将来人口のインパクト

3月27日、国立社会保障・人口問題研究所(社人研)が2040年までの「日本の地域別将来推計人口(平成25年(2013)年3月推計)」を発表した。大都市圏での高齢化が一層進み、65歳以上が人口に占める割合を表す高齢化率は2040年に全都道府県で30%を超えるとしている。また、2020~25年以降にはすべての都道府県で人口が減少すると予想しており、前回推計(2007年公表)より5年早まっている。少子高齢化と人口減少がこれまで以上に前倒しされるとの見方である。


政策的には社人研の将来推計人口は公的年金など社会保障政策全般や教育行政にも関わってくる非常に注目度の高い推計である。今回の地域別将来推計では、2010年の国勢調査を基に市区町村別の推計を行い、その結果を合計して都道府県別の人口を算出するという方法をとっている(ただし、福島県は全県での推計のみ)。また、2040年の人口が2010年を上回る自治体(都道府県、市区町村)は80(全自治体の4.8%)で、下回る自治体は1,603(同95.2%)となる。そのうち、2~4割減少が785(同46.6%)、4割以上減少が385(同22.9%)となり、約7割の自治体で2010年に比べて人口が2割以上減少するとしている。

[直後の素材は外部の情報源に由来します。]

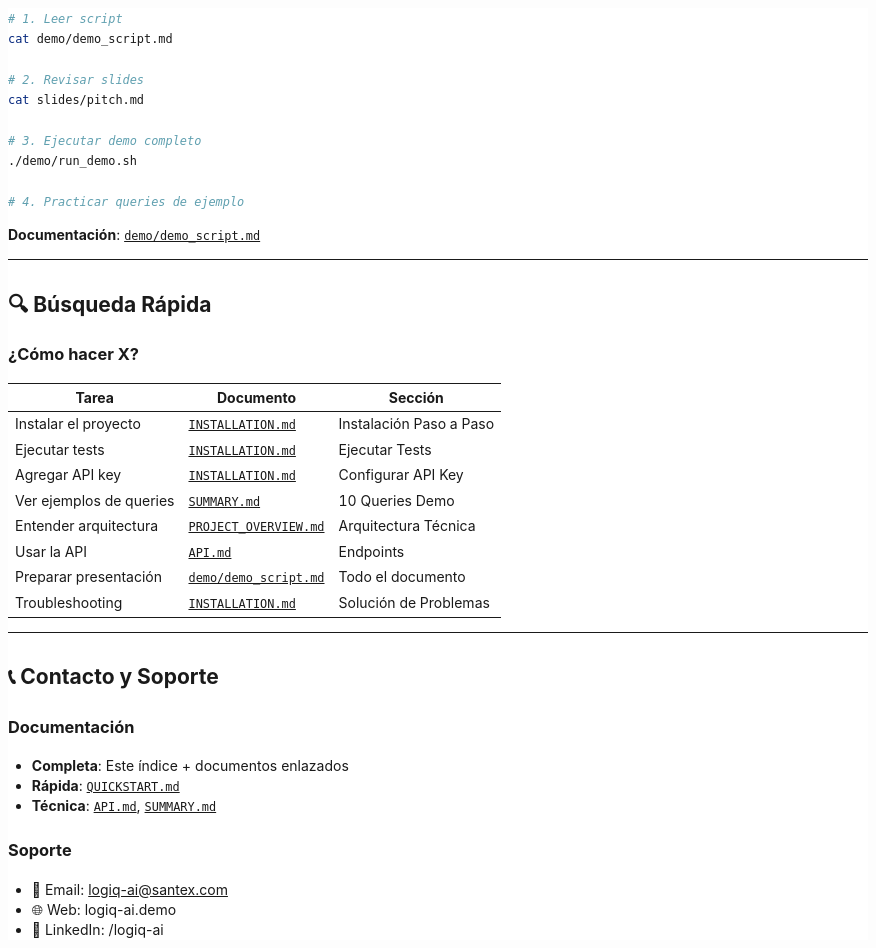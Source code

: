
 ```bash
# 1. Leer script
cat demo/demo_script.md

# 2. Revisar slides
cat slides/pitch.md

# 3. Ejecutar demo completo
./demo/run_demo.sh

# 4. Practicar queries de ejemplo
```

**Documentación**: [`demo/demo_script.md`](demo/demo_script.md)

---

## 🔍 Búsqueda Rápida

### ¿Cómo hacer X?

| Tarea | Documento | Sección |
|-------|-----------|---------|
| Instalar el proyecto | [`INSTALLATION.md`](INSTALLATION.md) | Instalación Paso a Paso |
| Ejecutar tests | [`INSTALLATION.md`](INSTALLATION.md) | Ejecutar Tests |
| Agregar API key | [`INSTALLATION.md`](INSTALLATION.md) | Configurar API Key |
| Ver ejemplos de queries | [`SUMMARY.md`](SUMMARY.md) | 10 Queries Demo |
| Entender arquitectura | [`PROJECT_OVERVIEW.md`](PROJECT_OVERVIEW.md) | Arquitectura Técnica |
| Usar la API | [`API.md`](API.md) | Endpoints |
| Preparar presentación | [`demo/demo_script.md`](demo/demo_script.md) | Todo el documento |
| Troubleshooting | [`INSTALLATION.md`](INSTALLATION.md) | Solución de Problemas |

---

## 📞 Contacto y Soporte

### Documentación
- **Completa**: Este índice + documentos enlazados
- **Rápida**: [`QUICKSTART.md`](QUICKSTART.md)
- **Técnica**: [`API.md`](API.md), [`SUMMARY.md`](SUMMARY.md)

### Soporte
- 📧 Email: logiq-ai@santex.com
- 🌐 Web: logiq-ai.demo
- 💼 LinkedIn: /logiq-ai
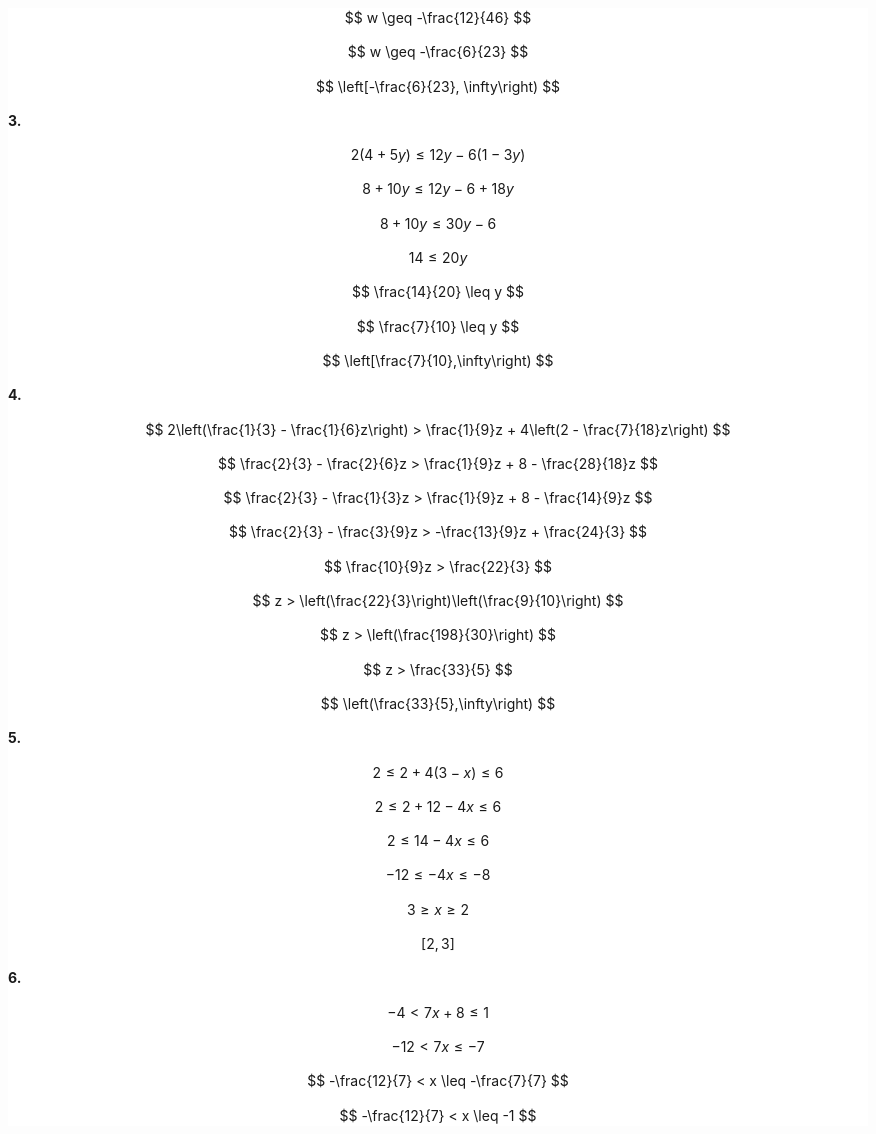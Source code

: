 $$ w \geq -\frac{12}{46} $$

$$ w \geq -\frac{6}{23} $$

$$ \left[-\frac{6}{23}, \infty\right) $$

**3.**

$$ 2(4 + 5y) \leq 12y - 6(1 - 3y) $$

$$ 8 + 10y \leq 12y - 6 + 18y $$

$$ 8 + 10y \leq 30y - 6 $$

$$ 14 \leq 20y $$

$$ \frac{14}{20} \leq y $$

$$ \frac{7}{10} \leq y $$

$$ \left[\frac{7}{10},\infty\right) $$

**4.**

$$ 2\left(\frac{1}{3} - \frac{1}{6}z\right) > \frac{1}{9}z + 4\left(2 - \frac{7}{18}z\right) $$

$$ \frac{2}{3} - \frac{2}{6}z > \frac{1}{9}z + 8 - \frac{28}{18}z $$

$$ \frac{2}{3} - \frac{1}{3}z > \frac{1}{9}z + 8 - \frac{14}{9}z $$

$$ \frac{2}{3} - \frac{3}{9}z > -\frac{13}{9}z + \frac{24}{3} $$

$$ \frac{10}{9}z > \frac{22}{3} $$

$$ z > \left(\frac{22}{3}\right)\left(\frac{9}{10}\right) $$

$$ z > \left(\frac{198}{30}\right) $$

$$ z > \frac{33}{5} $$

$$ \left(\frac{33}{5},\infty\right) $$

**5.**

$$ 2 \leq 2 + 4(3 - x) \leq 6 $$

$$ 2 \leq 2 + 12 - 4x \leq 6 $$

$$ 2 \leq 14 - 4x \leq 6 $$

$$ -12 \leq -4x \leq -8 $$

$$ 3 \geq x \geq 2 $$

$$ [2, 3] $$

**6.**

$$ -4 < 7x + 8 \leq 1 $$

$$ -12 < 7x \leq -7 $$

$$ -\frac{12}{7} < x \leq -\frac{7}{7} $$

$$ -\frac{12}{7} < x \leq -1 $$
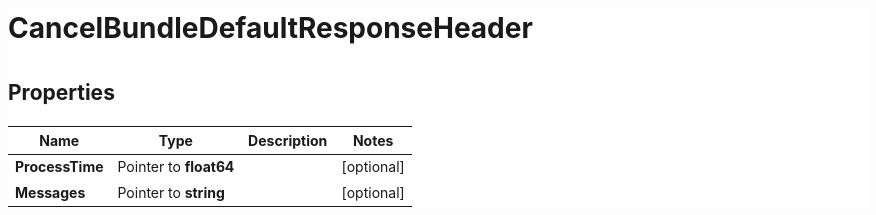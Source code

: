 # CancelBundleDefaultResponseHeader

## Properties

Name | Type | Description | Notes
------------ | ------------- | ------------- | -------------
**ProcessTime** | Pointer to **float64** |  | [optional] 
**Messages** | Pointer to **string** |  | [optional]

結果とともに、注目されるのは推計を行う際の前提である。これをみることで、社人研がどのような将来をイメージしているかがより明確になる。合計特殊出生率(一人の女性が生涯に生む子供の数)は2010年の1.3873から2040年には1.3457へと減少、平均寿命は2010年の男性79.64歳、女性86.39歳から2040年は男性82.82歳、女性89.55歳へと3年以上上昇するとしている。少子高齢化は継続するとの基本的見方である。


推計結果をみると、すべての都道府県で総人口が減少、また年少人口、生産年齢人口の減少とともに高齢化が進展すると見込まれており、税収や社会保険料の減少が予測されるなかで医療・介護制度を整えなければならない。さらに、企業活動においては社内における年齢構成や賃金制度の設定、商圏人口の見直し、需要予測の修正やそれにともなう設備投資計画の見直しなど、さまざまな分野に関わってくる。もちろん、推計の仮定値である各都道府県の人口移動を示す将来の純移動率は今後の復旧・復興の進捗状況等に大きく影響を受けて変動する性質のものではあるが、人口は政策立案や企業活動における基礎となる数字だけに、今回の人口推計は非常に大きなインパクトを持っている。